Studies have revealed an association between elevated neuronal Cholesterol and neuronal dysfunction, in particular, mitochondrial impairment. However, the mechanism by which Cholesterol disrupts neuronal mitochondrial function remains unclear, which prompts our current investigation. Using cultured HT22 mouse hippocampal neuronal cells as an in-vitro model, we found that the unmetabolized Cholesterol, rather than its ester derivatives, can alter the MTT activity in cultured neuronal cells in a concentration-dependent manner, with an apparent IC₅₀ ≤ 1 μM. At low micromolar concentrations (≤10 μM), Cholesterol selectively disrupts mitochondrial function without causing overt cell death or reducing cell density. Functional and structural analyses revealed increased mitochondrial lipid peroxidation, loss of mitochondrial membrane potential, opening of the mitochondrial permeability transition pore, disruption of mitochondrial membrane integrity and ultrastructure, reduced mitochondrial density, and decreased cellular ATP levels. Seahorse-based bioenergetic profiling further demonstrated marked reductions in basal respiration, maximal respiratory capacity, and ATP-linked respiration, indicating a broad impairment of mitochondrial oxidative metabolism. In contrast, higher Cholesterol concentrations (100 μM) induced overt cytotoxicity.
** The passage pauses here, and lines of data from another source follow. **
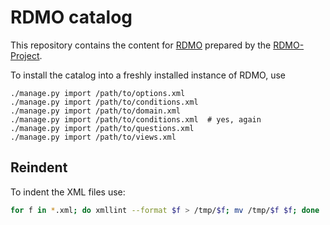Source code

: RDMO catalog
============

This repository contains the content for [RDMO](https://github.com/rdmorganiser/rdmo) prepared by the [RDMO-Project](https://rdmorganiser.github.io).

To install the catalog into a freshly installed instance of RDMO, use

```
./manage.py import /path/to/options.xml
./manage.py import /path/to/conditions.xml
./manage.py import /path/to/domain.xml
./manage.py import /path/to/conditions.xml  # yes, again
./manage.py import /path/to/questions.xml
./manage.py import /path/to/views.xml
```

Reindent
--------

To indent the XML files use:

```bash
for f in *.xml; do xmllint --format $f > /tmp/$f; mv /tmp/$f $f; done
```
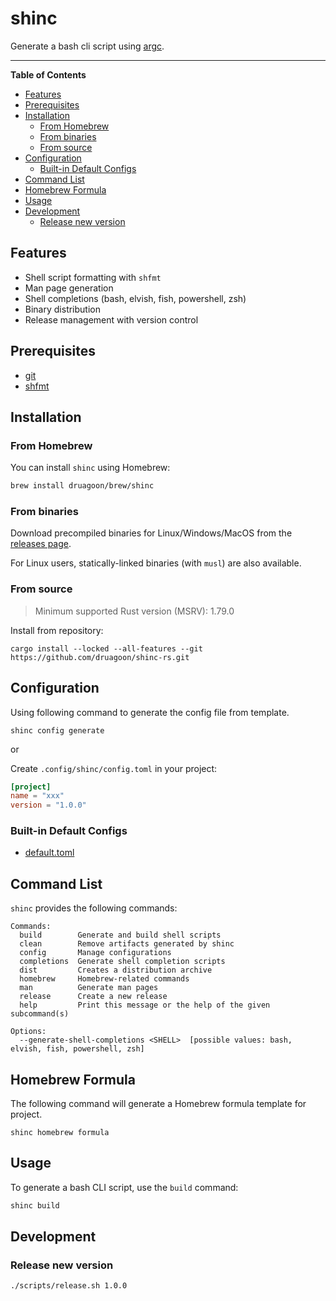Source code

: <!-- markdownlint-disable MD024 MD033 MD036 -->
<h1>shinc</h1>

Generate a bash cli script using [argc][argc].

---

**Table of Contents**

- [Features](#features)
- [Prerequisites](#prerequisites)
- [Installation](#installation)
  - [From Homebrew](#from-homebrew)
  - [From binaries](#from-binaries)
  - [From source](#from-source)
- [Configuration](#configuration)
  - [Built-in Default Configs](#built-in-default-configs)
- [Command List](#command-list)
- [Homebrew Formula](#homebrew-formula)
- [Usage](#usage)
- [Development](#development)
  - [Release new version](#release-new-version)

## Features

- Shell script formatting with `shfmt`
- Man page generation
- Shell completions (bash, elvish, fish, powershell, zsh)
- Binary distribution
- Release management with version control

## Prerequisites

- [git][git]
- [shfmt][shfmt]

## Installation

### From Homebrew

You can install `shinc` using Homebrew:

```sh
brew install druagoon/brew/shinc
```

### From binaries

Download precompiled binaries for Linux/Windows/MacOS from the [releases page](https://github.com/druagoon/shinc-rs/releases).

For Linux users, statically-linked binaries (with `musl`) are also available.

### From source

> Minimum supported Rust version (MSRV): 1.79.0

Install from repository:

```shell
cargo install --locked --all-features --git https://github.com/druagoon/shinc-rs.git
```

## Configuration

Using following command to generate the config file from template.

```shell
shinc config generate
```

or

Create `.config/shinc/config.toml` in your project:

```toml
[project]
name = "xxx"
version = "1.0.0"
```

### Built-in Default Configs

- [default.toml](./templates/config/default.toml)

## Command List

`shinc` provides the following commands:

```shell
Commands:
  build        Generate and build shell scripts
  clean        Remove artifacts generated by shinc
  config       Manage configurations
  completions  Generate shell completion scripts
  dist         Creates a distribution archive
  homebrew     Homebrew-related commands
  man          Generate man pages
  release      Create a new release
  help         Print this message or the help of the given subcommand(s)

Options:
  --generate-shell-completions <SHELL>  [possible values: bash, elvish, fish, powershell, zsh]
```

## Homebrew Formula

The following command will generate a Homebrew formula template for project.

```shell
shinc homebrew formula
```

## Usage

To generate a bash CLI script, use the `build` command:

```bash
shinc build
```

## Development

### Release new version

```shell
./scripts/release.sh 1.0.0
```

[argc]: https://github.com/sigoden/argc
[git]: https://git-scm.com
[shfmt]: https://github.com/mvdan/sh
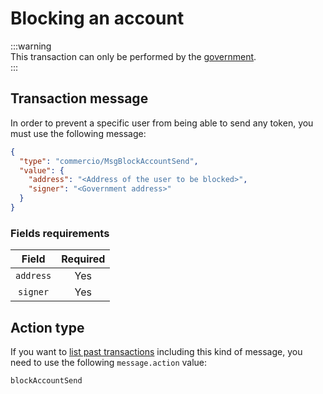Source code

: # Blocking an account 

:::warning  
This transaction can only be performed by the [government](../../government/README.md).  
:::

## Transaction message
In order to prevent a specific user from being able to send any token, you must use the following message: 

```json
{
  "type": "commercio/MsgBlockAccountSend",
  "value": {
    "address": "<Address of the user to be blocked>",
    "signer": "<Government address>"
  }
}
```

### Fields requirements
| Field | Required | 
| :---: | :------: | 
| `address` | Yes |
| `signer` | Yes |

## Action type
If you want to [list past transactions](../../../developers/listing-transactions.md) including this kind of message,
you need to use the following `message.action` value: 

```
blockAccountSend
```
Furthermore, genes involved in Cholesterol biosynthesis (e.g., HMGCR, HMGCS1) and transport (e.g., STARD4, ABCA1), as well as mitochondrial energy metabolism pathways, are altered in cholesterol-treated neuronal cells. These results suggest that free Cholesterol at very low concentrations can induce selective mitochondrial toxicity in cultured neurons and impairs mitochondrial ATP production. These findings shed light on the crucial role of dysregulated Cholesterol homeostasis in the pathogenesis of neurodegenerative diseases and also form the basis for therapeutic interventions.

ATP synthesis; Cholesterol; Cholesterol biosynthesis; Mitochondrial dysfunction; Mitochondrial impairment.